* **INPUT**
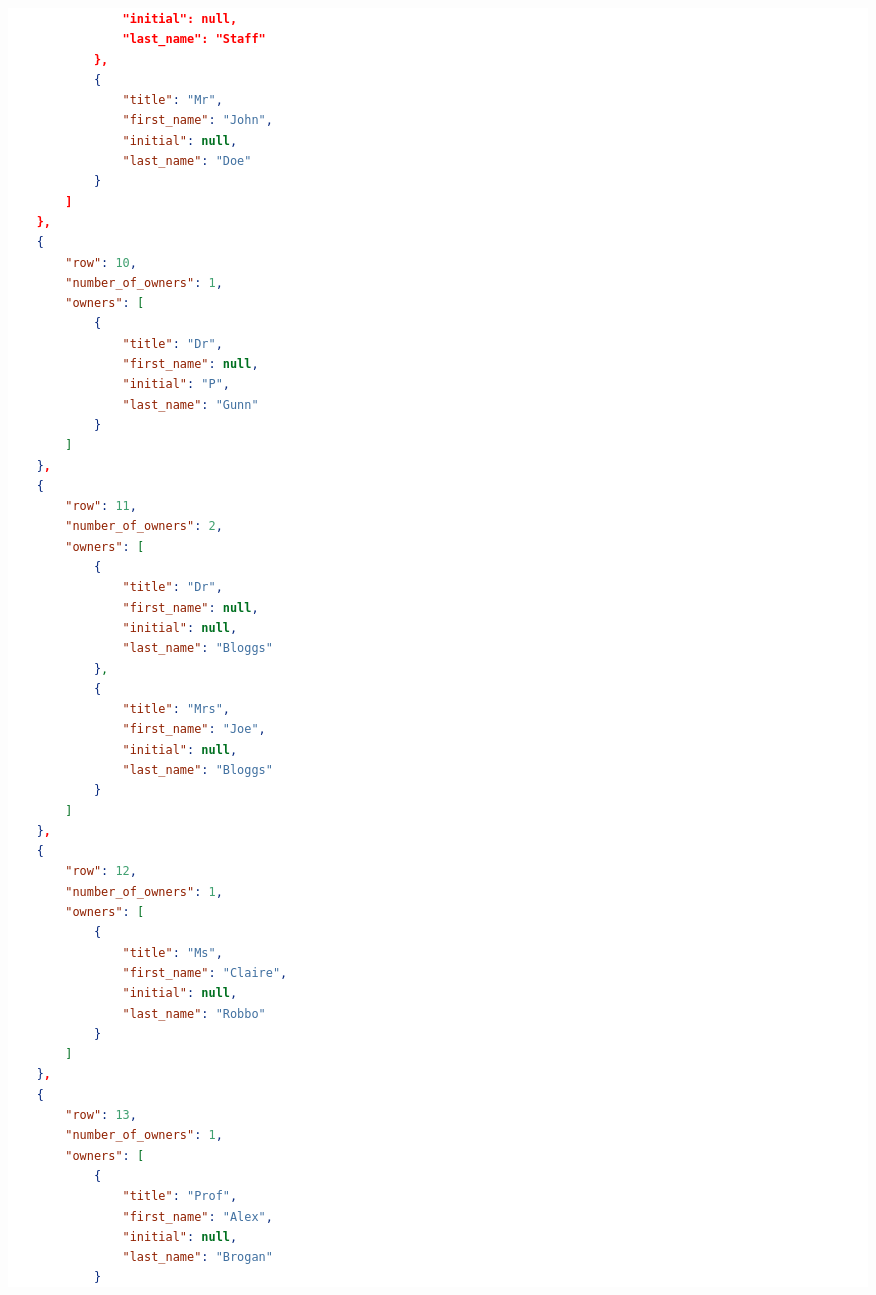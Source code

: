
 ```json
                "initial": null,
                "last_name": "Staff"
            },
            {
                "title": "Mr",
                "first_name": "John",
                "initial": null,
                "last_name": "Doe"
            }
        ]
    },
    {
        "row": 10,
        "number_of_owners": 1,
        "owners": [
            {
                "title": "Dr",
                "first_name": null,
                "initial": "P",
                "last_name": "Gunn"
            }
        ]
    },
    {
        "row": 11,
        "number_of_owners": 2,
        "owners": [
            {
                "title": "Dr",
                "first_name": null,
                "initial": null,
                "last_name": "Bloggs"
            },
            {
                "title": "Mrs",
                "first_name": "Joe",
                "initial": null,
                "last_name": "Bloggs"
            }
        ]
    },
    {
        "row": 12,
        "number_of_owners": 1,
        "owners": [
            {
                "title": "Ms",
                "first_name": "Claire",
                "initial": null,
                "last_name": "Robbo"
            }
        ]
    },
    {
        "row": 13,
        "number_of_owners": 1,
        "owners": [
            {
                "title": "Prof",
                "first_name": "Alex",
                "initial": null,
                "last_name": "Brogan"
            }
```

* **EXERCISE**
Repeat the entries exactly, without pictures.

* **OUTPUT OF THE EXERCISE**
Source code

:
 ```json
                "initial": null,
                "last_name": "Staff"
            },
            {
                "title": "Mr",
                "first_name": "John",
                "initial": null,
                "last_name": "Doe"
            }
        ]
    },
    {
        "row": 10,
        "number_of_owners": 1,
        "owners": [
            {
                "title": "Dr",
                "first_name": null,
                "initial": "P",
                "last_name": "Gunn"
            }
        ]
    },
    {
        "row": 11,
        "number_of_owners": 2,
        "owners": [
            {
                "title": "Dr",
                "first_name": null,
                "initial": null,
                "last_name": "Bloggs"
            },
            {
                "title": "Mrs",
                "first_name": "Joe",
                "initial": null,
                "last_name": "Bloggs"
            }
        ]
    },
    {
        "row": 12,
        "number_of_owners": 1,
        "owners": [
            {
                "title": "Ms",
                "first_name": "Claire",
                "initial": null,
                "last_name": "Robbo"
            }
        ]
    },
    {
        "row": 13,
        "number_of_owners": 1,
        "owners": [
            {
                "title": "Prof",
                "first_name": "Alex",
                "initial": null,
                "last_name": "Brogan"
            }
```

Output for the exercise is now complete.